◆ EXERCISE INSTRUCTIONS:
Given the entries below, copy each of them out exactly.

◆ DATA:
☆ ☆ ☆ ☆ ☆
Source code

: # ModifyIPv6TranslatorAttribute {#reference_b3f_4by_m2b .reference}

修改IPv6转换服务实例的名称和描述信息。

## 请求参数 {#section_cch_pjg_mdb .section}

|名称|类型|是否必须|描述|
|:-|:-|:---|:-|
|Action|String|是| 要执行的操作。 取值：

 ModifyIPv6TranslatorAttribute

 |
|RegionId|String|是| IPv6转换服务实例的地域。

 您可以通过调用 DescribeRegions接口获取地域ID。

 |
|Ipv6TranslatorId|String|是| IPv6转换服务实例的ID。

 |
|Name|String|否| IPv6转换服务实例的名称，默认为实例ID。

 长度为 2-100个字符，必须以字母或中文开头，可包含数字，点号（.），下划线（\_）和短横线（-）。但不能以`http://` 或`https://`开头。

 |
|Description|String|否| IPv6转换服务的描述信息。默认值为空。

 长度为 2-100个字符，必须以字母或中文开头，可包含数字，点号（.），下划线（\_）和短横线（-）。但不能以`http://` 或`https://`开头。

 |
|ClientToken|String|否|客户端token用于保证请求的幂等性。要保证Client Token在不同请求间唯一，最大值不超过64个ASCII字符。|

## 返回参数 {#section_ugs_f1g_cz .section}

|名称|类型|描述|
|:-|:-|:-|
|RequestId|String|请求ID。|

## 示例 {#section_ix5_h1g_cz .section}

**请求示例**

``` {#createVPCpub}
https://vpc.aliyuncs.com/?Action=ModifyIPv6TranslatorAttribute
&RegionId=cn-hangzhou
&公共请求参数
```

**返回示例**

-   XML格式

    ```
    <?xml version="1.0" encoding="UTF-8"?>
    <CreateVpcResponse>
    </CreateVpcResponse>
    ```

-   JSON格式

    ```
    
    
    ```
☆ ☆ ☆ ☆ ☆
◆ RESPONSE BOX:
Source code

: # ModifyIPv6TranslatorAttribute {#reference_b3f_4by_m2b .reference}

修改IPv6转换服务实例的名称和描述信息。

## 请求参数 {#section_cch_pjg_mdb .section}

|名称|类型|是否必须|描述|
|:-|:-|:---|:-|
|Action|String|是| 要执行的操作。 取值：

 ModifyIPv6TranslatorAttribute

 |
|RegionId|String|是| IPv6转换服务实例的地域。

 您可以通过调用 DescribeRegions接口获取地域ID。

 |
|Ipv6TranslatorId|String|是| IPv6转换服务实例的ID。

 |
|Name|String|否| IPv6转换服务实例的名称，默认为实例ID。

 长度为 2-100个字符，必须以字母或中文开头，可包含数字，点号（.），下划线（\_）和短横线（-）。但不能以`http://` 或`https://`开头。

 |
|Description|String|否| IPv6转换服务的描述信息。默认值为空。

 长度为 2-100个字符，必须以字母或中文开头，可包含数字，点号（.），下划线（\_）和短横线（-）。但不能以`http://` 或`https://`开头。

 |
|ClientToken|String|否|客户端token用于保证请求的幂等性。要保证Client Token在不同请求间唯一，最大值不超过64个ASCII字符。|

## 返回参数 {#section_ugs_f1g_cz .section}

|名称|类型|描述|
|:-|:-|:-|
|RequestId|String|请求ID。|

## 示例 {#section_ix5_h1g_cz .section}

**请求示例**

``` {#createVPCpub}
https://vpc.aliyuncs.com/?Action=ModifyIPv6TranslatorAttribute
&RegionId=cn-hangzhou
&公共请求参数
```

**返回示例**

-   XML格式

    ```
    <?xml version="1.0" encoding="UTF-8"?>
    <CreateVpcResponse>
    </CreateVpcResponse>
    ```

-   JSON格式

    ```
    
    
    ```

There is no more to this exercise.